The Dean Barrow government had successfully piloted the amendment to the Misuse of Drugs Act that also provides for monetary and non-recordable penalties for possession on school premises and in specified circumstances make smoking on private premises no longer an offence.
Despite opposition from the churches here, legislators voted in favour of the measures but Attorney General Michael Peyrefitte is warning that it is still very much a crime to grow and retail marijuana.
“Well as you know, the Senate met last week and voted to affirm what the House of Representatives had passed, saying that the decriminalization of ten grams or less of marijuana.
“So this week the National Assembly sent the papers to me for verification that all was in order, I signed off on it as Attorney General and then it went to the Governor General, telling the Governor General that everything is in order and I advised the Governor General to assent and he so assented yesterday.
“So the document has been assented to and the law has been officially passed. It will go for mass printing …at Print Belize and then from there, we’ll go for distribution in the Gazette, the next issue of the Gazette.
“But the law is here, if you’re an adult and you have in your possession 10 grams of marijuana or less, you are within the law and it’s totally legal. You can be anywhere with those 10 grams or less, except on school property.”
Peyrefitte said he was urging people not to go overboard regarding the use of marijuana adding that “like any other drug, please enjoy it responsibly and know that we want to keep it, like any other legal drug, away from children.

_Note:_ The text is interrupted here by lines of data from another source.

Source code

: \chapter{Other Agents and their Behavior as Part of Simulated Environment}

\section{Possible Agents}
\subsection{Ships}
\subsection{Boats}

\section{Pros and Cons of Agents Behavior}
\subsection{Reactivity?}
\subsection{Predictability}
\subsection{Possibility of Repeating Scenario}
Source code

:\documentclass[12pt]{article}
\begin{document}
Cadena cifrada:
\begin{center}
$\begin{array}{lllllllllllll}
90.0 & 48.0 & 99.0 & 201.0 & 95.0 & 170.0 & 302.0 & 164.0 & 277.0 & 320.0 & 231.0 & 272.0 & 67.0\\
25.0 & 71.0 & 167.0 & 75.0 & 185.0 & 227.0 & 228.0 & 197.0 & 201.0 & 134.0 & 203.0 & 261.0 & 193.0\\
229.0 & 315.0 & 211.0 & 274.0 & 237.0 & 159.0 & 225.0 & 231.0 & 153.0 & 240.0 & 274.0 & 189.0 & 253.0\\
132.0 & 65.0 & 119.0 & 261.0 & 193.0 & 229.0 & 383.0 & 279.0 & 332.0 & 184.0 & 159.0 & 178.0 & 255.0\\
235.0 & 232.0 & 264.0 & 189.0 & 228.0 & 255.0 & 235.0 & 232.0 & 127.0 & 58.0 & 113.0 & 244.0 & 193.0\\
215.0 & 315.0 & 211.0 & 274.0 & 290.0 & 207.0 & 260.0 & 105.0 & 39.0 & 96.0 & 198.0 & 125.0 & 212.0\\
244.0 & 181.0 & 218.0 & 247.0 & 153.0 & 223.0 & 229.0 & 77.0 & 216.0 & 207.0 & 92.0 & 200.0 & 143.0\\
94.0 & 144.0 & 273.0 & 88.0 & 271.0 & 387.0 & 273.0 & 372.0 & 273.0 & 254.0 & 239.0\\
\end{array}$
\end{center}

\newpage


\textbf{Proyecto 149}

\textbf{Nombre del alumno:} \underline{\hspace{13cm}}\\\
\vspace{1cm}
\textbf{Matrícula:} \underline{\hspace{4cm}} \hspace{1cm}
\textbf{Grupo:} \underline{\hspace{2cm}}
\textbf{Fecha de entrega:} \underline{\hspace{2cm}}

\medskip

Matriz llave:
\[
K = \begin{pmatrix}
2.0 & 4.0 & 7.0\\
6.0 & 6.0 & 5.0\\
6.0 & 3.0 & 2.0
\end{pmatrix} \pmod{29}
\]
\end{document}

“You are not allowed to smoke it in public. So you have your 10 grams or less and you want to go home tonight and watch the game or do whatever you do at home or in your yard, whatever, you are free to smoke your marijuana tonight.”
Speaking on television here on Friday night, the Attorney General also brushed aside criticism from the churches on the decriminalisation of marijuana.
“Given what the church has been found guilty of in recent years, I think priests and pastors have no moral authority to try and judge anybody out here who wants to smoke marijuana. The churches don’t rail against cigarettes, they don’t rail against alcohol and there’s nothing to prove that marijuana is any more dangerous than those two perfectly legal drugs.
“My question for the church would be: What is their true motivation behind this? They [are] coming out late, I just think that when you look at the pastors and the different people who want to object, they just want to object for object sake. They just object for object sake,” he told television viewers.